**WHAT TO PRODUCE:** Return exactly and only these lines: the first of the listing through the one containing "and so on.</span></span>|".

**RECORDS:**
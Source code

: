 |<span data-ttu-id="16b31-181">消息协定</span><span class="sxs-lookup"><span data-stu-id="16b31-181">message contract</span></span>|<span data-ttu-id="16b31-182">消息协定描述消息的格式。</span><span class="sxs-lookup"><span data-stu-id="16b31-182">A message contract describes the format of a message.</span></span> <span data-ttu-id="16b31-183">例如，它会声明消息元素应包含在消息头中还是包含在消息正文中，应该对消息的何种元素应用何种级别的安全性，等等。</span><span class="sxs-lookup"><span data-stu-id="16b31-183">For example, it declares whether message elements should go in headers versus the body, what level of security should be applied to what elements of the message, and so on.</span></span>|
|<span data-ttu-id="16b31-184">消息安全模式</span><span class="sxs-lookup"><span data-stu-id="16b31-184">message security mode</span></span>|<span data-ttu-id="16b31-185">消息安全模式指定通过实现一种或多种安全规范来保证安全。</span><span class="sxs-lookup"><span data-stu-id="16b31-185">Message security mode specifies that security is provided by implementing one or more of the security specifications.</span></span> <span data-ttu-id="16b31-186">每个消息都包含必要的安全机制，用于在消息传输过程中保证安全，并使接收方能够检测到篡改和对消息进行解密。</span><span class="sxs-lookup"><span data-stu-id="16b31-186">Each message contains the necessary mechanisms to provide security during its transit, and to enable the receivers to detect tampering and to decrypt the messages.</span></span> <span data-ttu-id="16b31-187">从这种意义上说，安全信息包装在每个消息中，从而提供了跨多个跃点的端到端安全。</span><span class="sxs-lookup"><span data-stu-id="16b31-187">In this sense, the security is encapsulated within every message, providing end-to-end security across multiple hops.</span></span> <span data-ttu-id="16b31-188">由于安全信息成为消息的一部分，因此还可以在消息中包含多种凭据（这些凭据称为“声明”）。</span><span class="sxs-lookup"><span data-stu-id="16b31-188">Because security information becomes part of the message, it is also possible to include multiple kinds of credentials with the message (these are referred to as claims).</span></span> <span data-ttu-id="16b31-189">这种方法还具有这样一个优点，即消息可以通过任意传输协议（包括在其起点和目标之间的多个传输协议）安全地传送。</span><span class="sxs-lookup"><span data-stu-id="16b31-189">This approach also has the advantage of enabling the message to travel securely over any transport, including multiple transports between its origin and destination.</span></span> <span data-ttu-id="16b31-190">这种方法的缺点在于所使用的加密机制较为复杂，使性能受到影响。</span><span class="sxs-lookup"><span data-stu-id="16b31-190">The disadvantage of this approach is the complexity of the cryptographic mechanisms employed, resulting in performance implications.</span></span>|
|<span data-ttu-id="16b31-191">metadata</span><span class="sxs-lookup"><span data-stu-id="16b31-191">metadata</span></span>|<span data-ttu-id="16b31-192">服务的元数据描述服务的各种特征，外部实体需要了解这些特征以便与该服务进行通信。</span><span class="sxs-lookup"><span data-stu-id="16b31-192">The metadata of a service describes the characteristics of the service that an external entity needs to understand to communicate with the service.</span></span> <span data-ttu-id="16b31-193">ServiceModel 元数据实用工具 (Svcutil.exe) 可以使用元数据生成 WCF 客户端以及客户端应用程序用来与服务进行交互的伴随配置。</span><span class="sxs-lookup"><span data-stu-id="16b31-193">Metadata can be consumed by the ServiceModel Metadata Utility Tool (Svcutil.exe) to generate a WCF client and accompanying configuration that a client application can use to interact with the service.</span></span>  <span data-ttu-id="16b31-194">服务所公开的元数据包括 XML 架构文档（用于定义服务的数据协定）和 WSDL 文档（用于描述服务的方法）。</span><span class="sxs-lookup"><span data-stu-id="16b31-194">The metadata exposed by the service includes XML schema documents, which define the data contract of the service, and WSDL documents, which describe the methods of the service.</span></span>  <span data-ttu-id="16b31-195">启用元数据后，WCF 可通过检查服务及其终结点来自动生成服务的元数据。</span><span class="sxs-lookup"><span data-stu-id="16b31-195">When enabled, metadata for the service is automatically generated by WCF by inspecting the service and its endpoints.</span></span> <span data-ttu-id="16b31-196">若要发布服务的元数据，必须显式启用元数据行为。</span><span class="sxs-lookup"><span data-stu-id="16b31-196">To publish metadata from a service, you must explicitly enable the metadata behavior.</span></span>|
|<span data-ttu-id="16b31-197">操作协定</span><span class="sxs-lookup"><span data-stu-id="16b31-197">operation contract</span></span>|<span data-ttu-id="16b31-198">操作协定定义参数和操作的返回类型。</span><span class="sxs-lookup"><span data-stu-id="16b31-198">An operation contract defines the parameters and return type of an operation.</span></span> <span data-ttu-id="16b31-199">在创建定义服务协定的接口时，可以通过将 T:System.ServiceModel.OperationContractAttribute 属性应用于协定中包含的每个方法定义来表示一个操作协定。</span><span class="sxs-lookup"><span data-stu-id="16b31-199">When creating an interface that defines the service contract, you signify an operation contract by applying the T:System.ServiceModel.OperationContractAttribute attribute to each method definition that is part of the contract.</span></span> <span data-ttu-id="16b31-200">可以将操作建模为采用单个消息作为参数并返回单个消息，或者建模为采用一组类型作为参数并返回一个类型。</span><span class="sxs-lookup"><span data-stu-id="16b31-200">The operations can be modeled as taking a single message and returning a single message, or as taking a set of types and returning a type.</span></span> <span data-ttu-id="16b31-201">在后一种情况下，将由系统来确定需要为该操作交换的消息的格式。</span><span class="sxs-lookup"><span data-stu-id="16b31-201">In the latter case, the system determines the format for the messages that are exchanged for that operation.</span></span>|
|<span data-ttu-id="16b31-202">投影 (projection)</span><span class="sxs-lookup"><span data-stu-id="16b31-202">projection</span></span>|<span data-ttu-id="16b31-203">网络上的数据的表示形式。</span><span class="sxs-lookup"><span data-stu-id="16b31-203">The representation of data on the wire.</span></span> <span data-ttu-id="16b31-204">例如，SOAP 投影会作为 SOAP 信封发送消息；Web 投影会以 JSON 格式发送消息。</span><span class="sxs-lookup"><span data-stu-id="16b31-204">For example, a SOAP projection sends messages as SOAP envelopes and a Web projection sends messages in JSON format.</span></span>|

**RESPONSE:**
Source code

: |<span data-ttu-id="16b31-181">消息协定</span><span class="sxs-lookup"><span data-stu-id="16b31-181">message contract</span></span>|<span data-ttu-id="16b31-182">消息协定描述消息的格式。</span><span class="sxs-lookup"><span data-stu-id="16b31-182">A message contract describes the format of a message.</span></span> <span data-ttu-id="16b31-183">例如，它会声明消息元素应包含在消息头中还是包含在消息正文中，应该对消息的何种元素应用何种级别的安全性，等等。</span><span class="sxs-lookup"><span data-stu-id="16b31-183">For example, it declares whether message elements should go in headers versus the body, what level of security should be applied to what elements of the message, and so on.</span></span>|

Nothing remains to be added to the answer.